Python Forum

Full Version: BeautifulSoup - I can't translate html tags that contain <a href=..</a> OR <em></em>
You're currently viewing a stripped down version of our content. View the full version with proper formatting.
Pages: 1 2
I can't translate html tags that contain other tags (such as <a href=..</a> OR <em></em>)

In example below, the paragraph <p class JAGAAA>..</p> is the problem, I cannot translate. All other p classes are translated very well. Except this class, because it has in it those <a href=..</a> OR <em></em>

I try so many things. I don't know why is not working my code. I don;t get any error. Just, this class is not translated.

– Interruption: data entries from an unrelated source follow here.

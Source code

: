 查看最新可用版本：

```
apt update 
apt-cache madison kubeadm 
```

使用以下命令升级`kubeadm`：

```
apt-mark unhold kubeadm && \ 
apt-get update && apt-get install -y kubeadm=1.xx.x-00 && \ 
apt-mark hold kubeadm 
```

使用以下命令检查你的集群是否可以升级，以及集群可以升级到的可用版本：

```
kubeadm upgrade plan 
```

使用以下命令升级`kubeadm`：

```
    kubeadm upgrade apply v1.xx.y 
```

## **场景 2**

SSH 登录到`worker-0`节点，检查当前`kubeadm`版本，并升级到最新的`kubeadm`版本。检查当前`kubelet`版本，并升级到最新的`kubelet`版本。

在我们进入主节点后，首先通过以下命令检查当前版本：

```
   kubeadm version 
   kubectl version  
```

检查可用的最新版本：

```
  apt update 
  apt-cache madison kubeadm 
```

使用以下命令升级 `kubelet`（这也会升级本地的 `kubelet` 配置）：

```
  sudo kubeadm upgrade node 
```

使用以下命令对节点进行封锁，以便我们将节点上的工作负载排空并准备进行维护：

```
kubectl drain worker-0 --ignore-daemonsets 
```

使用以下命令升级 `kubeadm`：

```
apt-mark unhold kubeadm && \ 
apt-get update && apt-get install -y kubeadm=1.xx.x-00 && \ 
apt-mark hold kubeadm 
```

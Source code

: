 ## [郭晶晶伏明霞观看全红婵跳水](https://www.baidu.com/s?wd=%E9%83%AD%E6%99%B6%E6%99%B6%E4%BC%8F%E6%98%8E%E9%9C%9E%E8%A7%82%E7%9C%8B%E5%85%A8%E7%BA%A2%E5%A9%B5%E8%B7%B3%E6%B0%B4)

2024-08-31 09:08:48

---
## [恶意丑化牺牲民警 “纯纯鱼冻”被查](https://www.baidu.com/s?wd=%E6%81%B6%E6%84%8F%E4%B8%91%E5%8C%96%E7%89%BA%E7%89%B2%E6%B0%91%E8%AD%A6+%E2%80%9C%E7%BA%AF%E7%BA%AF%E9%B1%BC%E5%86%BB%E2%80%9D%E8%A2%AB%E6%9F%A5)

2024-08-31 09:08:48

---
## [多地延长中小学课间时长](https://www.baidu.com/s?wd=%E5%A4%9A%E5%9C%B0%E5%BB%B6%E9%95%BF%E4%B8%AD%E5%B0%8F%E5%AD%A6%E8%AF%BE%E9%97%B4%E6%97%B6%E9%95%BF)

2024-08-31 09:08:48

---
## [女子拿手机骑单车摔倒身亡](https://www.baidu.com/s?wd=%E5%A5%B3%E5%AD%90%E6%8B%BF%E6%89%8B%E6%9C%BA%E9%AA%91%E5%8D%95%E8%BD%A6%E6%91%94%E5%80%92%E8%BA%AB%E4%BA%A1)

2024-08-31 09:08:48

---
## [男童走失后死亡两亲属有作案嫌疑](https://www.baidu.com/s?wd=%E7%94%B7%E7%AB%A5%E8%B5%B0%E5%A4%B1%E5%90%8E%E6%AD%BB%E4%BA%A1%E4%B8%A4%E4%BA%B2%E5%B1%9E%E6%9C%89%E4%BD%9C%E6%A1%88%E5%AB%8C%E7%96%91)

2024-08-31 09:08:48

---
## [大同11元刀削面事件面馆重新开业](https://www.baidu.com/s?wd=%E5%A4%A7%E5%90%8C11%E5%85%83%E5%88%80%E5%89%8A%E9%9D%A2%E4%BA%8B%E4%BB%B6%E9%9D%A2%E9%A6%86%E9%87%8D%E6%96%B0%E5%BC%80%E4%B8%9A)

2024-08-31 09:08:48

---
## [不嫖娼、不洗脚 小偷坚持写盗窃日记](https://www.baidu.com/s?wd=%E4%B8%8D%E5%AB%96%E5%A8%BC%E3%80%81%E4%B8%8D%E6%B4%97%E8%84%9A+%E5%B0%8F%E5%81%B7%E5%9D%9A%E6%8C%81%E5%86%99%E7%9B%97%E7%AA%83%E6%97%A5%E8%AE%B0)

    <p class="JAGAAA">Intr-un articol precedent, <a href="https://neculaifantanaru.com/dupa-toate-regulile-artei.html"> <em>Dupa toate regulile artei</em> </a>, v-am povestit despre tanarul Hamlet, care voia sa razbune moartea tatalui sau</p>.
**THIS IS THE PART OF THE CODE**

    import os
    from bs4 import BeautifulSoup, NavigableString
    import re
    import textwrap
    from googletrans import Translator
    import pprint
    
    ...

    with open(f"{base_path}/{file}" , "r" , encoding='utf8', errors='ignore') as open_file:
      data = open_file.read()
    if data == "":
      print("{} este gol".format(file))
      continue
    lxml1 = str(BeautifulSoup(data, 'lxml'))
    #lxml1 = data
    lxml1 = lxml1.replace("\ufeff" , " ")
    #lxml1 = lxml1.replace("\n" , " ")
    #lxml1 = re.sub(' +', ' ', lxml1)
    if(read_tags == True):
      soup = BeautifulSoup(data, 'lxml')
      title_tag = soup.find("title")
      ist_p_tag = soup.find("p" , class_="text_obisnuit2")
      ist3_p_tag = soup.find("p" , class_="JAGAAA")
      second_p_tag = soup.find("p" , class_="donoo")
      meta_tag = soup.find("meta")
      if(title_tag ==  None):
        print("Title tag does not found")
      else:
        translated_title = translator.translate(title_tag.text, dest=input_lang)
        lxml1 = lxml1.replace(title_tag.text,translated_title.text)
      if(meta_tag ==  None):
        print("meta tag does not found")
      else:
        translated_meta = translator.translate(meta_tag["content"], dest=input_lang)
        lxml1 = lxml1.replace(meta_tag["content"],translated_meta.text)
        
      if(ist_p_tag == None):
        print("<p class='text_obisnuit2' /> not found")
      else:
        translated_p = translator.translate(ist_p_tag.text, dest=input_lang)
        lxml1 = lxml1.replace(ist_p_tag.text,translated_p.text)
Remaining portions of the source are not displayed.